Unción de Enfermos

Por la Santa Unción nos ayuda el Señor,
para que libres de los pecados,
nos conceda la salvación
y nos conforte en la enfermedad

La Sagrada Escritura nos habla de este sacramento así: «¿Está enfermo alguno de vosotros? Llame a los presbíteros de la Iglesia, que oren sobre él y le unjan con óleo en nombre del Señor. Y la oración de la fe salvará al enfermo, y el Señor hará que se levante, y si hubiera cometido pecados, le serán perdonados» (St 5, 14-15).

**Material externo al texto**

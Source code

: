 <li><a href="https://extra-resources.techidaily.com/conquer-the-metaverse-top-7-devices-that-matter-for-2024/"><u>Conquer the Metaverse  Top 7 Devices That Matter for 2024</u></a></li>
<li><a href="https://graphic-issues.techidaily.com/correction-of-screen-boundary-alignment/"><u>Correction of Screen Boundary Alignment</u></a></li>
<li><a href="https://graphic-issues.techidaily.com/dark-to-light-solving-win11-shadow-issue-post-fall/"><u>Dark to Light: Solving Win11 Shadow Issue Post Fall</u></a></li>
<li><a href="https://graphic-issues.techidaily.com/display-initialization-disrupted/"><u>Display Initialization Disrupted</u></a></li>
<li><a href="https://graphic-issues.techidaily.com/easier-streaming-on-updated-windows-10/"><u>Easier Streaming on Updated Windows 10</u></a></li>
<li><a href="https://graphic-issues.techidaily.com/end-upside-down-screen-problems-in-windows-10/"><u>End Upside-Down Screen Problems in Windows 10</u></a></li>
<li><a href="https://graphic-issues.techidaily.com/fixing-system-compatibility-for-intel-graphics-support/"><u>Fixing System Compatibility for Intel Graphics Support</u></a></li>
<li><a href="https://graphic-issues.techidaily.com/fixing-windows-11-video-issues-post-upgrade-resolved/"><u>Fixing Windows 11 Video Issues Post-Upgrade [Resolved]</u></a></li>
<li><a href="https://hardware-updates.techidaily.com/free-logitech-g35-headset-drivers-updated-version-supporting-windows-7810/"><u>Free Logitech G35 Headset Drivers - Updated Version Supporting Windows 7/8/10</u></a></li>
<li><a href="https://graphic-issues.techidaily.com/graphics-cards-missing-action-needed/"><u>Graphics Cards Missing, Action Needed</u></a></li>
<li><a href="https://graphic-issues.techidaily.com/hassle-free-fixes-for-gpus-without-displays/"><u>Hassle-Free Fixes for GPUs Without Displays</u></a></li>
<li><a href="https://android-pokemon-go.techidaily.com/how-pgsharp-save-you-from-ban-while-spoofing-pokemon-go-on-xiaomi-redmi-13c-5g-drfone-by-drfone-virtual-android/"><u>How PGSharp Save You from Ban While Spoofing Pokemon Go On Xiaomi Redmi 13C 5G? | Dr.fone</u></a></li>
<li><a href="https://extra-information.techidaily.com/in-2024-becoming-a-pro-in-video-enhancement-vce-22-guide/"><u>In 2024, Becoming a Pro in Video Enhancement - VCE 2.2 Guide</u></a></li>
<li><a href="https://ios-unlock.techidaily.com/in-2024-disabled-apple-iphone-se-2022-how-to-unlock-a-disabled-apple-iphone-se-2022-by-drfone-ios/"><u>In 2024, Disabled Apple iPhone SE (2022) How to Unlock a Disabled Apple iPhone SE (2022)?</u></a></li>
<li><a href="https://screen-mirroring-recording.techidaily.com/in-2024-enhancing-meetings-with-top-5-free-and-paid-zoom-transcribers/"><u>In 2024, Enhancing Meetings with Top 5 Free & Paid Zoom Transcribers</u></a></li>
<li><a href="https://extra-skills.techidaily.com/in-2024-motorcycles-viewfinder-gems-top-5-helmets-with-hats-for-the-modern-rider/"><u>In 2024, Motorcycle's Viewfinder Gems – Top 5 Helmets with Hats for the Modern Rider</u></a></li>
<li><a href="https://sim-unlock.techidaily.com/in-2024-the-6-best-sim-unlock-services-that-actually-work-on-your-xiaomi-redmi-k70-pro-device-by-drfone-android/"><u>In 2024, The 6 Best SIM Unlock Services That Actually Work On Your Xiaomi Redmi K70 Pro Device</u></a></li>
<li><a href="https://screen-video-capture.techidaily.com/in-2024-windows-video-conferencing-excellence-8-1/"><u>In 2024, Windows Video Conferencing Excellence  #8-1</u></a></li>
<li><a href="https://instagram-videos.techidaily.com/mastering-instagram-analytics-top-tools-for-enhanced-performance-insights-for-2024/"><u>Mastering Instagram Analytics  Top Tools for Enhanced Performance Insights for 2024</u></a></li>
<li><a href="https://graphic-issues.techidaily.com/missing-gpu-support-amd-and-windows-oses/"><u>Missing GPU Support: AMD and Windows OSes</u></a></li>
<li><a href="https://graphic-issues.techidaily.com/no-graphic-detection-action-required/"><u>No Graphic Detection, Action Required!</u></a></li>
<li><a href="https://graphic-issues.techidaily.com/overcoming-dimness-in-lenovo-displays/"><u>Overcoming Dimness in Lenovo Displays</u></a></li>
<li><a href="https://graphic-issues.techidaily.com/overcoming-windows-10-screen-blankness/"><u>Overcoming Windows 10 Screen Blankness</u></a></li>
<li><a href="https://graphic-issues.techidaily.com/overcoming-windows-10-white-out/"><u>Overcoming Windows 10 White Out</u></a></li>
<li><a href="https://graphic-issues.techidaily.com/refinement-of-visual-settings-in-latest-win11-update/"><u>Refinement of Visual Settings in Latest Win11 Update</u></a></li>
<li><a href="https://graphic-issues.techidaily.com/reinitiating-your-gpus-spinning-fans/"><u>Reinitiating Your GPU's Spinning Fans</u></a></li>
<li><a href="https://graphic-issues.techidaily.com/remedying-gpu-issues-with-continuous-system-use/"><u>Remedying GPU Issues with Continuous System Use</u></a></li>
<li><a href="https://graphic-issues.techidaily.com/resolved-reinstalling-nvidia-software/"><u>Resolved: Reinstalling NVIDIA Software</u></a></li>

La Unción de enfermos «no es un sacramento sólo para aquellos que están a punto de morir. Por eso, se considera tiempo oportuno para recibirlo cuando el fiel empieza a estar en peligro de muerte por enfermedad o vejez» (Sacrosanctum Concilium, 75).

Tenemos el santo deber de procurar recibir todos los medios que Dios nos regala para nuestra salvación.

Procurar recibirlos nosotros mismos y procurar que los reciban los que nos rodean, especialmente nuestros familiares ancianos o enfermos graves. No dudes en llamar al sacerdote para que administre este sacramento a la persona que lo necesite.

La administración de este sacramento se inserta dentro de la pastoral de enfermos y de las visitas que, tanto los sacerdotes como otros fieles que quieren acompañar a los enfermos, ancianos y necesitados, desean realizar según la advertencia del Señor: «Estuve enfermo y vinisteis a verme».

Los viernes por la mañana, además, llevamos la Comunión a todas las personas, ancianas o enfermas, que no pueden salir de casa y que solicitan este servicio.